(EXERCISE DATA begins)

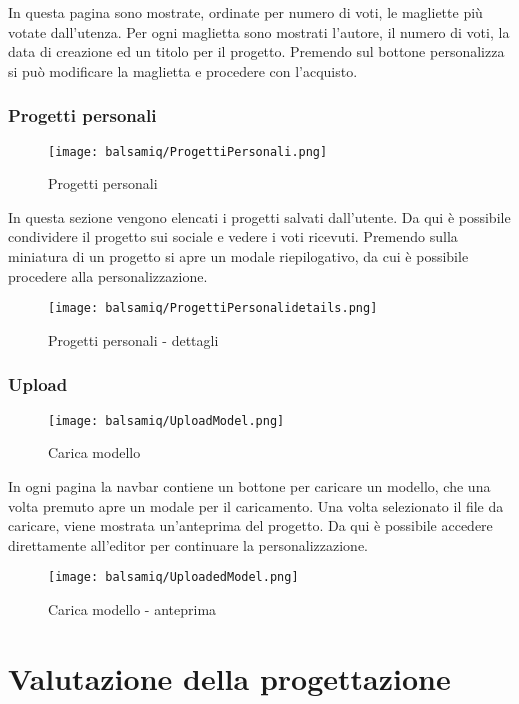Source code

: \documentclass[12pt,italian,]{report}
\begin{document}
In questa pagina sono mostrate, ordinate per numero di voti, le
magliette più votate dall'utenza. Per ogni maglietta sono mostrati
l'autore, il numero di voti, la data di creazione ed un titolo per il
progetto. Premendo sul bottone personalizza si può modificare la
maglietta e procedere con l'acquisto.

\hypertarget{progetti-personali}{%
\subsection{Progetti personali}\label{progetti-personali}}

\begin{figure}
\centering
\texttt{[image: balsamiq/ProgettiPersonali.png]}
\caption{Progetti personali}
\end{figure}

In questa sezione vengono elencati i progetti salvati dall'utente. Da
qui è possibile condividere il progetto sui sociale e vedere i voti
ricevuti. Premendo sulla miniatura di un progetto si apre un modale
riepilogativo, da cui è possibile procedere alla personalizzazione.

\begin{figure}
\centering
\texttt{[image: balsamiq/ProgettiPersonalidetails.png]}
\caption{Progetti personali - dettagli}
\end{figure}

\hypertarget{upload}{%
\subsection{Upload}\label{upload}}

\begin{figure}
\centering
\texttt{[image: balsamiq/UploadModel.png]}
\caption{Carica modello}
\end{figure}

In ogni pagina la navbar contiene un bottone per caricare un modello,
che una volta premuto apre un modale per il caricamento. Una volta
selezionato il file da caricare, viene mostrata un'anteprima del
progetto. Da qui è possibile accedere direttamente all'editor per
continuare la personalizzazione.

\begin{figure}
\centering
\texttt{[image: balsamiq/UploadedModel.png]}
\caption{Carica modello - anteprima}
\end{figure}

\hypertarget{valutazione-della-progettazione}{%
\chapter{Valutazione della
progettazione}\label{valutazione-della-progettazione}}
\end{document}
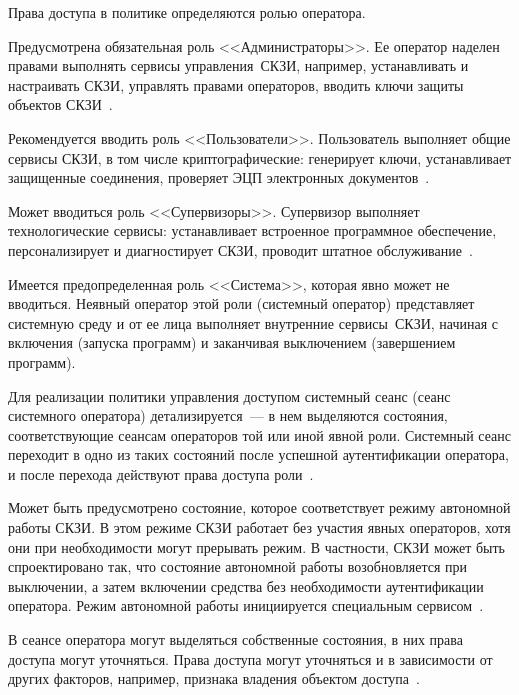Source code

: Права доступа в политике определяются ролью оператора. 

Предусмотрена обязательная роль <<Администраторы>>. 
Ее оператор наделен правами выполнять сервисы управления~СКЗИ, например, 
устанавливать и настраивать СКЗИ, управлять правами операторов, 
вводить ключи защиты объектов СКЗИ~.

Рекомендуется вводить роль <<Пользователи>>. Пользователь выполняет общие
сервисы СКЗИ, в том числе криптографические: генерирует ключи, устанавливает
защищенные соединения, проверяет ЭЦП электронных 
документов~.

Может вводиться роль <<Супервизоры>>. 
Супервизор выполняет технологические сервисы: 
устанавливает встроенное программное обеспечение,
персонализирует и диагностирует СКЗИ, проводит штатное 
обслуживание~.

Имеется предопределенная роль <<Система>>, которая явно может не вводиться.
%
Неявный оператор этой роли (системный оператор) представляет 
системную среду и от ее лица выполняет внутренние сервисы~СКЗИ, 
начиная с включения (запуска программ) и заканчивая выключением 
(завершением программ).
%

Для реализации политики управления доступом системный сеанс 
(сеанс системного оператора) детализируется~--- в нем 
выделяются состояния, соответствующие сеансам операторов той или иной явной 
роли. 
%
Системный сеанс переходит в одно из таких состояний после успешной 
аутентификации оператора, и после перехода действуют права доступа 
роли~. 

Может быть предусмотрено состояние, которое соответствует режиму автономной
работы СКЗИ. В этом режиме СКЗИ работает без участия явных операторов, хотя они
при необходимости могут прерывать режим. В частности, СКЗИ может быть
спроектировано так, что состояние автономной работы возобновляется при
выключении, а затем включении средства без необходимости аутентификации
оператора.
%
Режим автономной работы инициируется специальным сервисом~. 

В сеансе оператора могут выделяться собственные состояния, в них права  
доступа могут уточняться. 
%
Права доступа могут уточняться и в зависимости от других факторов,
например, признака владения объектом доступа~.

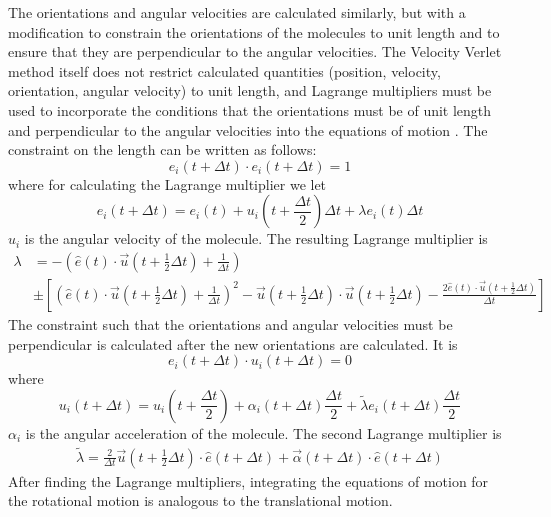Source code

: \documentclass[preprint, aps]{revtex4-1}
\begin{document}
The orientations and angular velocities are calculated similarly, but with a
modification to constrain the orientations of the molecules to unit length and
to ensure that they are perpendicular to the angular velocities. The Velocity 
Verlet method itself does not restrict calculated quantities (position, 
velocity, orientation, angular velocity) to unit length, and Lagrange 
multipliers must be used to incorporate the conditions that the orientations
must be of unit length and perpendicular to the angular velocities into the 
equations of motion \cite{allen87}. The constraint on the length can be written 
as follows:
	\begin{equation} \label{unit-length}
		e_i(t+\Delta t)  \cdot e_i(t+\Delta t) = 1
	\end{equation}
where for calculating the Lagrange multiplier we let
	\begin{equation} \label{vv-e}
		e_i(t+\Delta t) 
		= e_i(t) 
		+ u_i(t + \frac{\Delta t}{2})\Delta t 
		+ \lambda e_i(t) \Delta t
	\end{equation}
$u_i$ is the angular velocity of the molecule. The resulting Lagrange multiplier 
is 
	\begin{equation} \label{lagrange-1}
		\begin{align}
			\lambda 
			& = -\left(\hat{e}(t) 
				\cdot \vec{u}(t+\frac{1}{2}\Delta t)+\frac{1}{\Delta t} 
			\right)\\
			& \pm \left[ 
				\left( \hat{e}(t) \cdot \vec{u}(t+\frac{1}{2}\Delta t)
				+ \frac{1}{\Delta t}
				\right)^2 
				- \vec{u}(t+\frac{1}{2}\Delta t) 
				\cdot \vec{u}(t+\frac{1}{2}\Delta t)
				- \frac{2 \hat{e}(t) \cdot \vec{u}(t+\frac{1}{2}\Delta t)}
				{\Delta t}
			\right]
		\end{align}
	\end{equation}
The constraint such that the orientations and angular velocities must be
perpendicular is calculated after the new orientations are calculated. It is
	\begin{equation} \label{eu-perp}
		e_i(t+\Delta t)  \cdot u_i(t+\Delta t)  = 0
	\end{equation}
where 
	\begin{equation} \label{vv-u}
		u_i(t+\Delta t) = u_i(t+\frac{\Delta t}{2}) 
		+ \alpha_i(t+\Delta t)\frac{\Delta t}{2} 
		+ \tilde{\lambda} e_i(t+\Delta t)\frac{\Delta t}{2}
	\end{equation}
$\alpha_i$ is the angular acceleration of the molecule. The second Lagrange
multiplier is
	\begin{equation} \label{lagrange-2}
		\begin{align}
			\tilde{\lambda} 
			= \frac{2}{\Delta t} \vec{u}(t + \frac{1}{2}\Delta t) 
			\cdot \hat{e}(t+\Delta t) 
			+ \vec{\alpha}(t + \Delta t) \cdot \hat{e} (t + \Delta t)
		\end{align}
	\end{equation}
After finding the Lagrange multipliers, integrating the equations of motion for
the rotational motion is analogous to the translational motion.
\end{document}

(EXERCISE DATA ends)

[INSTRUCTIONS TO FOLLOW]:
What's needed is a word-for-word retyping of the listing, minus its pictures.

[RESPONSE AREA]:
Source code

: \documentclass[12pt,italian,]{report}
\begin{document}
In questa pagina sono mostrate, ordinate per numero di voti, le
magliette più votate dall'utenza. Per ogni maglietta sono mostrati
l'autore, il numero di voti, la data di creazione ed un titolo per il
progetto. Premendo sul bottone personalizza si può modificare la
maglietta e procedere con l'acquisto.

\hypertarget{progetti-personali}{%
\subsection{Progetti personali}\label{progetti-personali}}

\begin{figure}
\centering
\texttt{[image: balsamiq/ProgettiPersonali.png]}
\caption{Progetti personali}
\end{figure}

In questa sezione vengono elencati i progetti salvati dall'utente. Da
qui è possibile condividere il progetto sui sociale e vedere i voti
ricevuti. Premendo sulla miniatura di un progetto si apre un modale
riepilogativo, da cui è possibile procedere alla personalizzazione.

\begin{figure}
\centering
\texttt{[image: balsamiq/ProgettiPersonalidetails.png]}
\caption{Progetti personali - dettagli}
\end{figure}

\hypertarget{upload}{%
\subsection{Upload}\label{upload}}

\begin{figure}
\centering
\texttt{[image: balsamiq/UploadModel.png]}
\caption{Carica modello}
\end{figure}

In ogni pagina la navbar contiene un bottone per caricare un modello,
che una volta premuto apre un modale per il caricamento. Una volta
selezionato il file da caricare, viene mostrata un'anteprima del
progetto. Da qui è possibile accedere direttamente all'editor per
continuare la personalizzazione.

\begin{figure}
\centering
\texttt{[image: balsamiq/UploadedModel.png]}
\caption{Carica modello - anteprima}
\end{figure}

\hypertarget{valutazione-della-progettazione}{%
\chapter{Valutazione della
progettazione}\label{valutazione-della-progettazione}}
\end{document}
Source code

: Права доступа в политике определяются ролью оператора. 

Предусмотрена обязательная роль <<Администраторы>>. 
Ее оператор наделен правами выполнять сервисы управления~СКЗИ, например, 
устанавливать и настраивать СКЗИ, управлять правами операторов, 
вводить ключи защиты объектов СКЗИ~.

Рекомендуется вводить роль <<Пользователи>>. Пользователь выполняет общие
сервисы СКЗИ, в том числе криптографические: генерирует ключи, устанавливает
защищенные соединения, проверяет ЭЦП электронных 
документов~.

Может вводиться роль <<Супервизоры>>. 
Супервизор выполняет технологические сервисы: 
устанавливает встроенное программное обеспечение,
персонализирует и диагностирует СКЗИ, проводит штатное 
обслуживание~.

Имеется предопределенная роль <<Система>>, которая явно может не вводиться.
%
Неявный оператор этой роли (системный оператор) представляет 
системную среду и от ее лица выполняет внутренние сервисы~СКЗИ, 
начиная с включения (запуска программ) и заканчивая выключением 
(завершением программ).
%

Для реализации политики управления доступом системный сеанс 
(сеанс системного оператора) детализируется~--- в нем 
выделяются состояния, соответствующие сеансам операторов той или иной явной 
роли. 
%
Системный сеанс переходит в одно из таких состояний после успешной 
аутентификации оператора, и после перехода действуют права доступа 
роли~. 

Может быть предусмотрено состояние, которое соответствует режиму автономной
работы СКЗИ. В этом режиме СКЗИ работает без участия явных операторов, хотя они
при необходимости могут прерывать режим. В частности, СКЗИ может быть
спроектировано так, что состояние автономной работы возобновляется при
выключении, а затем включении средства без необходимости аутентификации
оператора.
%
Режим автономной работы инициируется специальным сервисом~. 

В сеансе оператора могут выделяться собственные состояния, в них права  
доступа могут уточняться. 
%
Права доступа могут уточняться и в зависимости от других факторов,
например, признака владения объектом доступа~.

Source code

: \documentclass[preprint, aps]{revtex4-1}
\begin{document}
The orientations and angular velocities are calculated similarly, but with a
modification to constrain the orientations of the molecules to unit length and
to ensure that they are perpendicular to the angular velocities. The Velocity 
Verlet method itself does not restrict calculated quantities (position, 
velocity, orientation, angular velocity) to unit length, and Lagrange 
multipliers must be used to incorporate the conditions that the orientations
must be of unit length and perpendicular to the angular velocities into the 
equations of motion \cite{allen87}. The constraint on the length can be written 
as follows:
	\begin{equation} \label{unit-length}
		e_i(t+\Delta t)  \cdot e_i(t+\Delta t) = 1
	\end{equation}
where for calculating the Lagrange multiplier we let
	\begin{equation} \label{vv-e}
		e_i(t+\Delta t) 
		= e_i(t) 
		+ u_i(t + \frac{\Delta t}{2})\Delta t 
		+ \lambda e_i(t) \Delta t
	\end{equation}
$u_i$ is the angular velocity of the molecule. The resulting Lagrange multiplier 
is 
	\begin{equation} \label{lagrange-1}
		\begin{align}
			\lambda 
			& = -\left(\hat{e}(t) 
				\cdot \vec{u}(t+\frac{1}{2}\Delta t)+\frac{1}{\Delta t} 
			\right)\\
			& \pm \left[ 
				\left( \hat{e}(t) \cdot \vec{u}(t+\frac{1}{2}\Delta t)
				+ \frac{1}{\Delta t}
				\right)^2 
				- \vec{u}(t+\frac{1}{2}\Delta t) 
				\cdot \vec{u}(t+\frac{1}{2}\Delta t)
				- \frac{2 \hat{e}(t) \cdot \vec{u}(t+\frac{1}{2}\Delta t)}
				{\Delta t}
			\right]
		\end{align}
	\end{equation}
The constraint such that the orientations and angular velocities must be
perpendicular is calculated after the new orientations are calculated. It is
	\begin{equation} \label{eu-perp}
		e_i(t+\Delta t)  \cdot u_i(t+\Delta t)  = 0
	\end{equation}
where 
	\begin{equation} \label{vv-u}
		u_i(t+\Delta t) = u_i(t+\frac{\Delta t}{2}) 
		+ \alpha_i(t+\Delta t)\frac{\Delta t}{2} 
		+ \tilde{\lambda} e_i(t+\Delta t)\frac{\Delta t}{2}
	\end{equation}
$\alpha_i$ is the angular acceleration of the molecule. The second Lagrange
multiplier is
	\begin{equation} \label{lagrange-2}
		\begin{align}
			\tilde{\lambda} 
			= \frac{2}{\Delta t} \vec{u}(t + \frac{1}{2}\Delta t) 
			\cdot \hat{e}(t+\Delta t) 
			+ \vec{\alpha}(t + \Delta t) \cdot \hat{e} (t + \Delta t)
		\end{align}
	\end{equation}
After finding the Lagrange multipliers, integrating the equations of motion for
the rotational motion is analogous to the translational motion.
\end{document}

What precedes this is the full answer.